Multi-taper time-frequency coherence,cross-spectrum and individual spectra - continuous processes
Usage:
[C,phi,S12,S1,S2,t,f,confC,phistd,Cerr]=cohgramc(data1,data2,movingwin,params)
Input:
Note units have to be consistent. Thus, if movingwin is in seconds, Fs
has to be in Hz. see chronux.m for more information.
data1 (in form samples x trials) -- required
data2 (in form samples x trials) -- required
movingwin (in the form [window winstep] -- required
params: structure with fields tapers, pad, Fs, fpass, err, trialave
- optional
tapers : precalculated tapers from dpss or in the one of the following
forms:
(1) A numeric vector [TW K] where TW is the
time-bandwidth product and K is the number of
tapers to be used (less than or equal to
2TW-1).
(2) A numeric vector [W T p] where W is the
bandwidth, T is the duration of the data and p
is an integer such that 2TW-p tapers are used.
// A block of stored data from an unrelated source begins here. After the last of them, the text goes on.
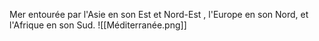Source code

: Mer entourée par l'Asie en son Est et Nord-Est , l'Europe en son Nord, et l'Afrique en son Sud.
![[Méditerranée.png]]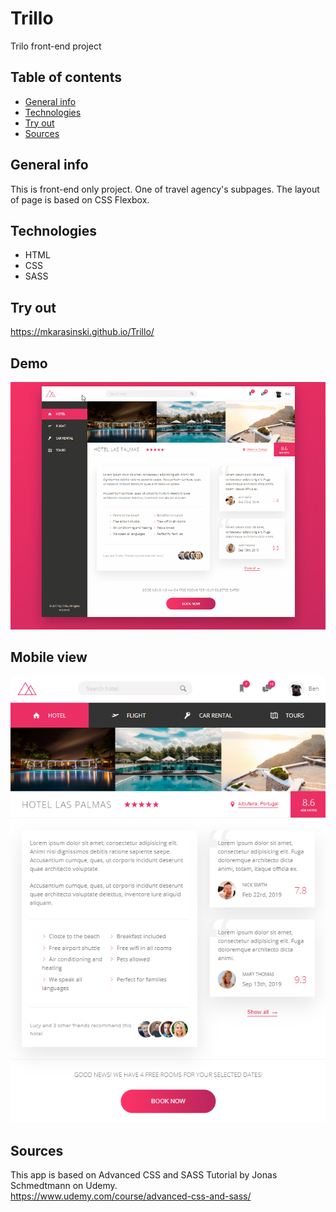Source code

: # Trillo
Trilo front-end project


## Table of contents
* [General info](#general-info)
* [Technologies](#technologies)
* [Try out](#try-out)
* [Sources](#sources)

## General info

This is front-end only project. One of travel agency's subpages. The layout of page is based on CSS Flexbox.

## Technologies
* HTML
* CSS
* SASS

## Try out
https://mkarasinski.github.io/Trillo/

## Demo

<p align="center">
  <img src="./demo/Trillo.gif" />
</p>

## Mobile view
  
<p align="center">
  <img src="./demo/Trillo.png" />
</p>
  
## Sources
This app is based on Advanced CSS and SASS Tutorial by Jonas Schmedtmann on Udemy.  
https://www.udemy.com/course/advanced-css-and-sass/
In
this form there is no default i.e. to specify
the bandwidth, you have to specify T and p as
well. Note that the units of W and T have to be
consistent: if W is in Hz, T must be in seconds
and vice versa. Note that these units must also
be consistent with the units of params.Fs: W can
be in Hz if and only if params.Fs is in Hz.
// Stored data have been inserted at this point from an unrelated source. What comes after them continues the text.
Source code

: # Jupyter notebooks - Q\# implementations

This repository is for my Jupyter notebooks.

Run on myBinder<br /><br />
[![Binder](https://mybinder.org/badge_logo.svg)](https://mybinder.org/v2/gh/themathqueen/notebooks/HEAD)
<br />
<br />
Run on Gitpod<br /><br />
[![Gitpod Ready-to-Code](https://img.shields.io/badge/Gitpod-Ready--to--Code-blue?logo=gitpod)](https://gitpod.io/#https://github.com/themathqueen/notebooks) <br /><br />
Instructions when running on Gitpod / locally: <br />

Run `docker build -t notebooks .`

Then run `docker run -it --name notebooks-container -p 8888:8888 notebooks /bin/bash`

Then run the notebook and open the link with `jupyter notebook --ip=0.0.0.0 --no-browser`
The default is to use form 1 with TW=3 and K=5
Note that T has to be equal to movingwin(1).
pad (padding factor for the FFT) - optional (can take values -1,0,1,2...).
-1 corresponds to no padding, 0 corresponds to padding
to the next highest power of 2 etc.
e.g. For N = 500, if PAD = -1, we do not pad; if PAD = 0, we pad the FFT
to 512 points, if pad=1, we pad to 1024 points etc.
Defaults to 0.
Fs (sampling frequency) - optional. Default 1.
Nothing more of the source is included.